Though she inevitably received tenure, Moyer represents a sexual minority on campus, and she said most people recognize she is a lesbian.

“I don’t keep it quiet. Sometimes there’s pressure to speak up about issues that affect the LGBTQ population even if I don’t necessarily want to,” Moyer said. “I feel like I need to, and that’s hard.”

Despite being open about her sexuality, Moyer now has to walk a fine line between being supportive and not being seen as pushing the “gay agenda.”

The gay agenda is a derogatory term used to describe anyone who identifies under the umbrella of LGBTQA as pushing to make every issue a gay issue, which Moyer said is not necessarily true.

Ruben Quesada, a professor of English, said those who come from places of privilege or power may see a concern raised from a marginalized group as a complaint.

“That utterance is coming from someone who does not empathize with that group of people who have been oppressed,” Quesada said.

Quesada, who is gay and Latino, said people should realize that there has always been a “straight agenda,” and mentioning a gay agenda is an excuse for saying that their lifestyle is not legitimate.

“We’re (seen) as always pushing, it’s more of a homophobic term,” Moyer said.

Moyer said a good example of this agenda pushing is when she and a graduate coordinator have had discussions about inclusivity; she was conflicted with wanting to inform students who come to her about discrimination issues.

“That was really hard for me; do I push the ‘gay agenda’ and have this conversation about inclusion?” Moyer said.

Because she is a gay instructor, she tries not to seem too pushy about certain issues on campus, which means she has to balance being an instructor advising others on ways of inclusivity, and being a gay instructor telling others not to discriminate against other gay people on campus.

She is a professor and she is gay, but she wants to be treated equally and not seen as the “agenda pushing” gay professor.

Moyer said if the tables were turned and she were a straight woman advocating for gay issues, there would be no problems—no stigmas; she would be seen as an ally.

“I’ve been in a room before when they thought I was straight,” Moyer said.

This type of experience is an example of the privilege straight people possess because of heteronormativity, which is the assumption that straight relationships are the only acceptable norm. Those who are heterosexual can sometimes assume that everyone they meet is also straight and therefore not think twice about what they say about those who are not.
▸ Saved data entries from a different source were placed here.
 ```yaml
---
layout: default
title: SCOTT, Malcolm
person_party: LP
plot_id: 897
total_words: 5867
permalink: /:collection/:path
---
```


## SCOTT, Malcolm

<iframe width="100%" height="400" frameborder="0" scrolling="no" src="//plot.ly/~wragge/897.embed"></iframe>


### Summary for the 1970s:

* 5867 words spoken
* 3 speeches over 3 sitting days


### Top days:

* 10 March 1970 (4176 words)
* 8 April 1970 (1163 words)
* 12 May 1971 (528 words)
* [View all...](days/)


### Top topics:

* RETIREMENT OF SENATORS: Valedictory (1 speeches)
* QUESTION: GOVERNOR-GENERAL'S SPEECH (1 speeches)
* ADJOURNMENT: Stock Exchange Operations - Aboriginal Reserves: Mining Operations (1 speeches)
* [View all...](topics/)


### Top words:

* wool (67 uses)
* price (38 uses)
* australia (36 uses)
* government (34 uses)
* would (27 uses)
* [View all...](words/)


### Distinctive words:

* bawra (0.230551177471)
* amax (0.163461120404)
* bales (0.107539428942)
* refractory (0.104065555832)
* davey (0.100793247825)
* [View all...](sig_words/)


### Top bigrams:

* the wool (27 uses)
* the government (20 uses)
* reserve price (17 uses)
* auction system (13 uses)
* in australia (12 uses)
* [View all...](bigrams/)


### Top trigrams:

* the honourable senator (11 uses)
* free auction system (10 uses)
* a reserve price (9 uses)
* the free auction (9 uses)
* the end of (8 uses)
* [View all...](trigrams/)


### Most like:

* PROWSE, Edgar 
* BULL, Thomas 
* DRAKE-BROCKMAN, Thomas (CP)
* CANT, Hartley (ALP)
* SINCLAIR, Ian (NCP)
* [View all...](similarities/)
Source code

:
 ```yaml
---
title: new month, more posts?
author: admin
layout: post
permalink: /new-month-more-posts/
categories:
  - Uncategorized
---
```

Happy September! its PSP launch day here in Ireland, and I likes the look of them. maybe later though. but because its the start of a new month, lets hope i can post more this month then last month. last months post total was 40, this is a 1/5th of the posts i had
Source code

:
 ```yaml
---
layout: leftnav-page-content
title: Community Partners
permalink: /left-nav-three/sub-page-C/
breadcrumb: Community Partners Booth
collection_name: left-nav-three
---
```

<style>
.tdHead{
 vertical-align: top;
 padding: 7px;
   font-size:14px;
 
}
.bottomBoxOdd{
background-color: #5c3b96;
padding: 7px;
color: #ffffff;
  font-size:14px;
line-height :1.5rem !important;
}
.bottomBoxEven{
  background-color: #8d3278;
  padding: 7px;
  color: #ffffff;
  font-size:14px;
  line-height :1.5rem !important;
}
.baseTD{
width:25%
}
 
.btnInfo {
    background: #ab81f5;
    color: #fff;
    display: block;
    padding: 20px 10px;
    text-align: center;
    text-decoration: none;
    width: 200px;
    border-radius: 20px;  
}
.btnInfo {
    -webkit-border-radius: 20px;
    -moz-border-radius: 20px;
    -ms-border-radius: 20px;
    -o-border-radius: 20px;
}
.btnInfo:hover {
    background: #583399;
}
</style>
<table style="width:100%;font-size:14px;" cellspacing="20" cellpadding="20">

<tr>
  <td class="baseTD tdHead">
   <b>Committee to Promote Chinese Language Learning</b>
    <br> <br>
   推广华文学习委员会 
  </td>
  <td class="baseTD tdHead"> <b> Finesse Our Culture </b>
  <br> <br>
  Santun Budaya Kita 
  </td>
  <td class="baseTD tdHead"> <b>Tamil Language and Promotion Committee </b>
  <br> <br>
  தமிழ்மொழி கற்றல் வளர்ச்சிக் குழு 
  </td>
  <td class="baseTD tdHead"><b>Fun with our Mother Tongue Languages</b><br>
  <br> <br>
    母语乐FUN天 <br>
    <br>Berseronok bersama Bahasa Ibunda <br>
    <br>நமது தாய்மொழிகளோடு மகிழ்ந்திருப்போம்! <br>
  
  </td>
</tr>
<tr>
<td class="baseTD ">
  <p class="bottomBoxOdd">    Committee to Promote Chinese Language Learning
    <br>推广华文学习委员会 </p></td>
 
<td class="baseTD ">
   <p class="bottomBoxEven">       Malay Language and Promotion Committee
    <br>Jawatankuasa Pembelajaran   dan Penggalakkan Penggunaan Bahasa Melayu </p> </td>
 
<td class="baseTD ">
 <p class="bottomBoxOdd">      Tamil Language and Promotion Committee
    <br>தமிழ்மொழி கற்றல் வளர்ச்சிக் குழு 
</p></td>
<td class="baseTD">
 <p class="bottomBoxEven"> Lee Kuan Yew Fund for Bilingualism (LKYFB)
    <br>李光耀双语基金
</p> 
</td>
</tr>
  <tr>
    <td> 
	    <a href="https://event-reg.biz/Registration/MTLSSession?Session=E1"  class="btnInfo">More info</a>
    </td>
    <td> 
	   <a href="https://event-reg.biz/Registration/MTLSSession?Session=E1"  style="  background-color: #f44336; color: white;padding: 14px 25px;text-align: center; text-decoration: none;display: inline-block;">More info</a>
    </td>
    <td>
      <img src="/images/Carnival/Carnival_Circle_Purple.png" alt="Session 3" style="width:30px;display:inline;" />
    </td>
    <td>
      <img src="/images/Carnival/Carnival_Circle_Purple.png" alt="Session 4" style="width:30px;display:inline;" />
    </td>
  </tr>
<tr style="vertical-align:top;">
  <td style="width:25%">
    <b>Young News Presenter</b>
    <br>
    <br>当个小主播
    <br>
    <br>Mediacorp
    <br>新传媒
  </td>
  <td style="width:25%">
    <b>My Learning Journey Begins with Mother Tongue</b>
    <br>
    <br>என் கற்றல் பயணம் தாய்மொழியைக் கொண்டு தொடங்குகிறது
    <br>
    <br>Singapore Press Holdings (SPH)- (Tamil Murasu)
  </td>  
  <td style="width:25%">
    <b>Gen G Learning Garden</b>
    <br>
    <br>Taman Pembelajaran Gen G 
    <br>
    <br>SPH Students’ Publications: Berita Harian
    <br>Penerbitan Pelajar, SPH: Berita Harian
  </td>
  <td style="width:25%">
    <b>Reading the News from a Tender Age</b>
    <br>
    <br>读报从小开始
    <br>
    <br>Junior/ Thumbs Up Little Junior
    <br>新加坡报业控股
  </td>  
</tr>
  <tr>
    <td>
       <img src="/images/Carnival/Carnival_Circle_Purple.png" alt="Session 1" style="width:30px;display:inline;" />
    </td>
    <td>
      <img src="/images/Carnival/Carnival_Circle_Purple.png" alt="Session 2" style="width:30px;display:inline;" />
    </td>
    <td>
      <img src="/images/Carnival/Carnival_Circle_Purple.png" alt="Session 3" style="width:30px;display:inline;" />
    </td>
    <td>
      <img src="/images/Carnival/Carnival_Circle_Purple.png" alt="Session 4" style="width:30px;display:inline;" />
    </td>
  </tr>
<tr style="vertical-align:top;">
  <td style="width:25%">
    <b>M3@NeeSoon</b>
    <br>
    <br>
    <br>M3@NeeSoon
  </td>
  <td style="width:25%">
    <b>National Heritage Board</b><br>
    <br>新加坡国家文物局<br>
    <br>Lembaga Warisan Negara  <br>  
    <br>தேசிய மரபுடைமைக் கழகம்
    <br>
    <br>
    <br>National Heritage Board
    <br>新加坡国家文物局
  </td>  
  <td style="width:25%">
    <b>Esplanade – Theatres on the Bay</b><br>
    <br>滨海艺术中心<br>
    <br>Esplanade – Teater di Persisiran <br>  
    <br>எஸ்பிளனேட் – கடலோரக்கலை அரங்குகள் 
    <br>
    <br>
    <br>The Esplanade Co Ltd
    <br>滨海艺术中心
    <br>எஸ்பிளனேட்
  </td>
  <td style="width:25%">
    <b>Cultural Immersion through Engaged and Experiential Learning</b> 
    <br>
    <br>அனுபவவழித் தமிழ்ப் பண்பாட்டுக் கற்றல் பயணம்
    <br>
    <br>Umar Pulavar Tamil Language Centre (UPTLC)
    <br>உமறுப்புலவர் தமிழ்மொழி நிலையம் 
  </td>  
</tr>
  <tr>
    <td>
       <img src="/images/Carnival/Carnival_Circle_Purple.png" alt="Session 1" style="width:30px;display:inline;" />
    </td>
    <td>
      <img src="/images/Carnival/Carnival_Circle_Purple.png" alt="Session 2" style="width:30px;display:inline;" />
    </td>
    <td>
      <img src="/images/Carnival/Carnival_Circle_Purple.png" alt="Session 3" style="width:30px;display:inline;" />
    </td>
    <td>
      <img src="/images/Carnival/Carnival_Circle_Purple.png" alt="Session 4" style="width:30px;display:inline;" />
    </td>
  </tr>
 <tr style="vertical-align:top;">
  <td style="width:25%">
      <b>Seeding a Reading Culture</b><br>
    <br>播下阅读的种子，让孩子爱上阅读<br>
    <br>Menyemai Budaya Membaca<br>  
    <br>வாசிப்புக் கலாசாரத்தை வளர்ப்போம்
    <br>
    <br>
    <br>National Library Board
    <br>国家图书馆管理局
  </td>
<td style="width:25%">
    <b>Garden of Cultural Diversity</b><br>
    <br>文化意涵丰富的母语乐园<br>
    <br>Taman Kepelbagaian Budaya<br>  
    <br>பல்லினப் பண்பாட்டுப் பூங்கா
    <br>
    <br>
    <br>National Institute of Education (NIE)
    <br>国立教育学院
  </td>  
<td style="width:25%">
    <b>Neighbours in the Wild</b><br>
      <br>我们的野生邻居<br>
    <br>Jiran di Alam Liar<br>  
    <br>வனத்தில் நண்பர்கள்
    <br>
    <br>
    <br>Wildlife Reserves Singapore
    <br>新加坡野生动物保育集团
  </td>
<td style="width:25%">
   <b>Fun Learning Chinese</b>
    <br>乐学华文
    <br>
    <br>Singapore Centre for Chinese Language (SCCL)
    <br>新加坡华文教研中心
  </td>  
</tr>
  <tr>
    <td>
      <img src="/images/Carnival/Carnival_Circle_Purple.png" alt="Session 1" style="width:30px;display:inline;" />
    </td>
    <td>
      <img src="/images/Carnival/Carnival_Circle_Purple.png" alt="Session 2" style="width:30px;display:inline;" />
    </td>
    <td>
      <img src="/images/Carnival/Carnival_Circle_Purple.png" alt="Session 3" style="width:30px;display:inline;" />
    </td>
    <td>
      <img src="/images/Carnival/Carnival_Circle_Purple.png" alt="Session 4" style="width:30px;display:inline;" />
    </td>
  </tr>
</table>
However, Moyer said there was a time when she was in a straight relationship; she was married and had a husband. They were married for 19 years—he was her best friend, but she began to realize that she was not happy and did not understand why.

Moyer said they went to marriage counseling hoping to fix whatever latent issue was there, but the problem was she simply was not attracted to him anymore. Moyer said she had no idea she was gay—it never occurred to her.

Moyer said she would see certain signs of her homosexuality and brush them off, Moyer said she always had a web of homosexual friends around her, but she saw it as being supportive or empathetic.

Mentally, this was an issue for her to realize there was a whole new person inside of her that she never really knew existed.

“I was thinking wow, I’m a lesbian—what do I do now? It would have been a lot easier not to be,” Moyer said.

Many of the issues people from the LGBTQ community face come down to personal religious beliefs; everyone focuses so much on the factor of homosexuality and sex, which is similar to how African-Americans are at times over-sexualized, Moyer said.

Additionally, Moyer is legally married to her wife, but not fully comfortable holding her hand in public or even kissing her because people may have an aversion to seeing the two displaying affection.

“It’s just this fear that someone will lash out—it’s always in the back of my mind; ‘be careful who’s watching.’” Moyer said.

Moyer said things are getting better with LGBT issues being pushed to the forefront; now more than 30 states have legalized gay marriage.